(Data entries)
"""

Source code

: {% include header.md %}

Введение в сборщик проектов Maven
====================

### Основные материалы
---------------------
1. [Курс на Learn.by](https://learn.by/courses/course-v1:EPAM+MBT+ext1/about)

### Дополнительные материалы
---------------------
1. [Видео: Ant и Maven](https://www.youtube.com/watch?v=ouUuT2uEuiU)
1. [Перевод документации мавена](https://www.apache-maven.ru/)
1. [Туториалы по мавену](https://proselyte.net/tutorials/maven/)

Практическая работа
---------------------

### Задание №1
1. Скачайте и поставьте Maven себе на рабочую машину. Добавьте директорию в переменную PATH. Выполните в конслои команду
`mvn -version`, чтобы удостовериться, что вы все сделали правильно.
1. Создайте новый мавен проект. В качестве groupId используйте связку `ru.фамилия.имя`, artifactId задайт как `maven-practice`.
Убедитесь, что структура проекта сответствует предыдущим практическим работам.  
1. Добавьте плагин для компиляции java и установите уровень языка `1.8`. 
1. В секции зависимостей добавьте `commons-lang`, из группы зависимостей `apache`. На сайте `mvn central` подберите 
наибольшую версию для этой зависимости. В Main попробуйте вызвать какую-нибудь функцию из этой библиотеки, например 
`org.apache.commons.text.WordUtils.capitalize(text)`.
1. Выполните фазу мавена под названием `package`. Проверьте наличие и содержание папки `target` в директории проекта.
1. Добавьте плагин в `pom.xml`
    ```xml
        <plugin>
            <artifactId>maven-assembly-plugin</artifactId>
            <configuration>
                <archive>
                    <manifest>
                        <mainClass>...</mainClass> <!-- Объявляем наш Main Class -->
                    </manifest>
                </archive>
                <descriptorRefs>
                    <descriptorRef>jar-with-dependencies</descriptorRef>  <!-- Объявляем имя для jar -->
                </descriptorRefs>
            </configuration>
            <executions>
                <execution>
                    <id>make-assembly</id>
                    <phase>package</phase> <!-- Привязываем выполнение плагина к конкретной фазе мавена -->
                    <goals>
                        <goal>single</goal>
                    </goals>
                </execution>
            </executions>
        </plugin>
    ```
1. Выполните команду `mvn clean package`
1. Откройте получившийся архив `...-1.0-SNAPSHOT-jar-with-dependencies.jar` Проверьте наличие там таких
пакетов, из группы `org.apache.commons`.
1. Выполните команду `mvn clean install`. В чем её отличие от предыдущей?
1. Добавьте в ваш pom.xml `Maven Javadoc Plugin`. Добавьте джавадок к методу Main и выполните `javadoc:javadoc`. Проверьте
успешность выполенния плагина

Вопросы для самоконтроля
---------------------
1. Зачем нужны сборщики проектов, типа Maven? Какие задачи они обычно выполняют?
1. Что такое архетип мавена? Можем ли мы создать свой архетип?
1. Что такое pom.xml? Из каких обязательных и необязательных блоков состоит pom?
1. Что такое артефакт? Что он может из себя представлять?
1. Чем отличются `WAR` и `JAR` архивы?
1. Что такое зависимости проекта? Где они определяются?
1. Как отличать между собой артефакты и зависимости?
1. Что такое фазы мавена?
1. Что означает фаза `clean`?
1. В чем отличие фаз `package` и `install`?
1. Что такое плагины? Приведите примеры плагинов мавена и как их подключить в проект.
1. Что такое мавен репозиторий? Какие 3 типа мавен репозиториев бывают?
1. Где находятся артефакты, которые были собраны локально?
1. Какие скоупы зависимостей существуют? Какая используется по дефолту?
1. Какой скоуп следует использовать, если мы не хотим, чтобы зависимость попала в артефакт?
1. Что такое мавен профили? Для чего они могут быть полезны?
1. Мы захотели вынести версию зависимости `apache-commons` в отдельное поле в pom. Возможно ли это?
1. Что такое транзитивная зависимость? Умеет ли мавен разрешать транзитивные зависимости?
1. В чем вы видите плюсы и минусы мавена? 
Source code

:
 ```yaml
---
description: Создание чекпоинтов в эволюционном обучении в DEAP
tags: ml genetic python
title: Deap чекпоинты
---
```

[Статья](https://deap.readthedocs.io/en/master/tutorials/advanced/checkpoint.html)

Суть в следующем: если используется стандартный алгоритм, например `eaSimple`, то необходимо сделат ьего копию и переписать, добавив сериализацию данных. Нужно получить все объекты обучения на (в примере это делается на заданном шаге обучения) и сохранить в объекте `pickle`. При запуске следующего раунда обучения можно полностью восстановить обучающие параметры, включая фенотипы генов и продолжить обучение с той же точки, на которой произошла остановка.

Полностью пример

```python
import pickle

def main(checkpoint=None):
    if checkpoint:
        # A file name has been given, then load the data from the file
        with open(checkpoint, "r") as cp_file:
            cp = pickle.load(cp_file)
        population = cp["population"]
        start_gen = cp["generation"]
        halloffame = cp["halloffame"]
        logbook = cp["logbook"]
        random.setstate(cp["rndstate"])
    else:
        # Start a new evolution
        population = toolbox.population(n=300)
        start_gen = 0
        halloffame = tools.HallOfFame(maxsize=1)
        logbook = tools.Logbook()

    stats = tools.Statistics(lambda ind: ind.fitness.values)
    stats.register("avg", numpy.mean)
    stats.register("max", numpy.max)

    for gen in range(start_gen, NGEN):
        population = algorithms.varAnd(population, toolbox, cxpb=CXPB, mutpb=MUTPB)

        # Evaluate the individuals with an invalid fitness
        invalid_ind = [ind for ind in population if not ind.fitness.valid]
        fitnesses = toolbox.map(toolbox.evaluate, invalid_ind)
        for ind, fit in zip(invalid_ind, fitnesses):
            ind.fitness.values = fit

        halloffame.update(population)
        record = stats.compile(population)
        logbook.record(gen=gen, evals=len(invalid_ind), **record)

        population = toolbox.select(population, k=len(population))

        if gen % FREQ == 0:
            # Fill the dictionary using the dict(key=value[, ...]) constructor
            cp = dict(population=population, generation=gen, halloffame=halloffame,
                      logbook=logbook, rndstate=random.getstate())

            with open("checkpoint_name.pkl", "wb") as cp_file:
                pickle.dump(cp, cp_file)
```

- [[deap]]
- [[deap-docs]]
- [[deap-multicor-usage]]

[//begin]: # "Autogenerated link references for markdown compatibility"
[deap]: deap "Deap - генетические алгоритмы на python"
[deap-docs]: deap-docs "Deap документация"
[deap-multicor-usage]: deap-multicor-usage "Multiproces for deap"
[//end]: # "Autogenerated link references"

"""

The expected output is one number, the tally of lines above containing "register".

RESULT:
2